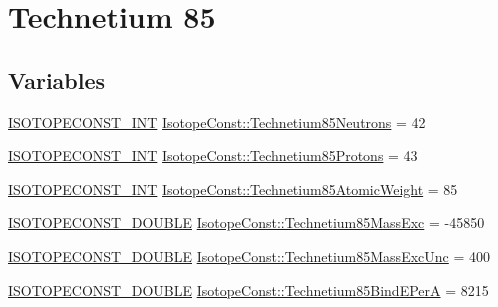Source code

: \hypertarget{group___isotope_const-_technetium-_tc85}{}\section{Technetium 85}
\label{group___isotope_const-_technetium-_tc85}
\subsection*{Variables}
\begin{DoxyCompactItemize}
\item 
\mbox{\hyperlink{group___isotope_const-_macros_ga5f18360b3e99483a35c32d789e62621c}{I\+S\+O\+T\+O\+P\+E\+C\+O\+N\+S\+T\+\_\+\+I\+NT}} \mbox{\hyperlink{group___isotope_const-_technetium-_tc85_ga9706cb15138efb9c328612b9f811cd1b}{Isotope\+Const\+::\+Technetium85\+Neutrons}} = 42
\item 
\mbox{\hyperlink{group___isotope_const-_macros_ga5f18360b3e99483a35c32d789e62621c}{I\+S\+O\+T\+O\+P\+E\+C\+O\+N\+S\+T\+\_\+\+I\+NT}} \mbox{\hyperlink{group___isotope_const-_technetium-_tc85_ga97fec6e2dc7e27e03b7b13a23d1974a0}{Isotope\+Const\+::\+Technetium85\+Protons}} = 43
\item 
\mbox{\hyperlink{group___isotope_const-_macros_ga5f18360b3e99483a35c32d789e62621c}{I\+S\+O\+T\+O\+P\+E\+C\+O\+N\+S\+T\+\_\+\+I\+NT}} \mbox{\hyperlink{group___isotope_const-_technetium-_tc85_ga3a9a4666a9a1212a47209bd3ee9772ac}{Isotope\+Const\+::\+Technetium85\+Atomic\+Weight}} = 85
\item 
\mbox{\hyperlink{group___isotope_const-_macros_ga8f45a7272ce02c0b4c65c44636ed719a}{I\+S\+O\+T\+O\+P\+E\+C\+O\+N\+S\+T\+\_\+\+D\+O\+U\+B\+LE}} \mbox{\hyperlink{group___isotope_const-_technetium-_tc85_ga9e9aaa31b6b2eb4430b5d2d8f36ed8d9}{Isotope\+Const\+::\+Technetium85\+Mass\+Exc}} = -\/45850
\item 
\mbox{\hyperlink{group___isotope_const-_macros_ga8f45a7272ce02c0b4c65c44636ed719a}{I\+S\+O\+T\+O\+P\+E\+C\+O\+N\+S\+T\+\_\+\+D\+O\+U\+B\+LE}} \mbox{\hyperlink{group___isotope_const-_technetium-_tc85_gae1eb63472b85385c2d8d7cf29ac0cbdb}{Isotope\+Const\+::\+Technetium85\+Mass\+Exc\+Unc}} = 400
\item 
\mbox{\hyperlink{group___isotope_const-_macros_ga8f45a7272ce02c0b4c65c44636ed719a}{I\+S\+O\+T\+O\+P\+E\+C\+O\+N\+S\+T\+\_\+\+D\+O\+U\+B\+LE}} \mbox{\hyperlink{group___isotope_const-_technetium-_tc85_gacaa3f7e77c052ae30288c5c03e8f93be}{Isotope\+Const\+::\+Technetium85\+Bind\+E\+PerA}} = 8215
\item 

\end{DoxyCompactItemize}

★ ★ ★ ★

Write out every line of the listing exactly as written, and leave the pictures out.

## Final answer
Source code

: \hypertarget{group___isotope_const-_technetium-_tc85}{}\section{Technetium 85}
\label{group___isotope_const-_technetium-_tc85}
\subsection*{Variables}
\begin{DoxyCompactItemize}
\item 
\mbox{\hyperlink{group___isotope_const-_macros_ga5f18360b3e99483a35c32d789e62621c}{I\+S\+O\+T\+O\+P\+E\+C\+O\+N\+S\+T\+\_\+\+I\+NT}} \mbox{\hyperlink{group___isotope_const-_technetium-_tc85_ga9706cb15138efb9c328612b9f811cd1b}{Isotope\+Const\+::\+Technetium85\+Neutrons}} = 42
\item 
\mbox{\hyperlink{group___isotope_const-_macros_ga5f18360b3e99483a35c32d789e62621c}{I\+S\+O\+T\+O\+P\+E\+C\+O\+N\+S\+T\+\_\+\+I\+NT}} \mbox{\hyperlink{group___isotope_const-_technetium-_tc85_ga97fec6e2dc7e27e03b7b13a23d1974a0}{Isotope\+Const\+::\+Technetium85\+Protons}} = 43
\item 
\mbox{\hyperlink{group___isotope_const-_macros_ga5f18360b3e99483a35c32d789e62621c}{I\+S\+O\+T\+O\+P\+E\+C\+O\+N\+S\+T\+\_\+\+I\+NT}} \mbox{\hyperlink{group___isotope_const-_technetium-_tc85_ga3a9a4666a9a1212a47209bd3ee9772ac}{Isotope\+Const\+::\+Technetium85\+Atomic\+Weight}} = 85
\item 
\mbox{\hyperlink{group___isotope_const-_macros_ga8f45a7272ce02c0b4c65c44636ed719a}{I\+S\+O\+T\+O\+P\+E\+C\+O\+N\+S\+T\+\_\+\+D\+O\+U\+B\+LE}} \mbox{\hyperlink{group___isotope_const-_technetium-_tc85_ga9e9aaa31b6b2eb4430b5d2d8f36ed8d9}{Isotope\+Const\+::\+Technetium85\+Mass\+Exc}} = -\/45850
\item 
\mbox{\hyperlink{group___isotope_const-_macros_ga8f45a7272ce02c0b4c65c44636ed719a}{I\+S\+O\+T\+O\+P\+E\+C\+O\+N\+S\+T\+\_\+\+D\+O\+U\+B\+LE}} \mbox{\hyperlink{group___isotope_const-_technetium-_tc85_gae1eb63472b85385c2d8d7cf29ac0cbdb}{Isotope\+Const\+::\+Technetium85\+Mass\+Exc\+Unc}} = 400
\item 
\mbox{\hyperlink{group___isotope_const-_macros_ga8f45a7272ce02c0b4c65c44636ed719a}{I\+S\+O\+T\+O\+P\+E\+C\+O\+N\+S\+T\+\_\+\+D\+O\+U\+B\+LE}} \mbox{\hyperlink{group___isotope_const-_technetium-_tc85_gacaa3f7e77c052ae30288c5c03e8f93be}{Isotope\+Const\+::\+Technetium85\+Bind\+E\+PerA}} = 8215
\item 

\end{DoxyCompactItemize}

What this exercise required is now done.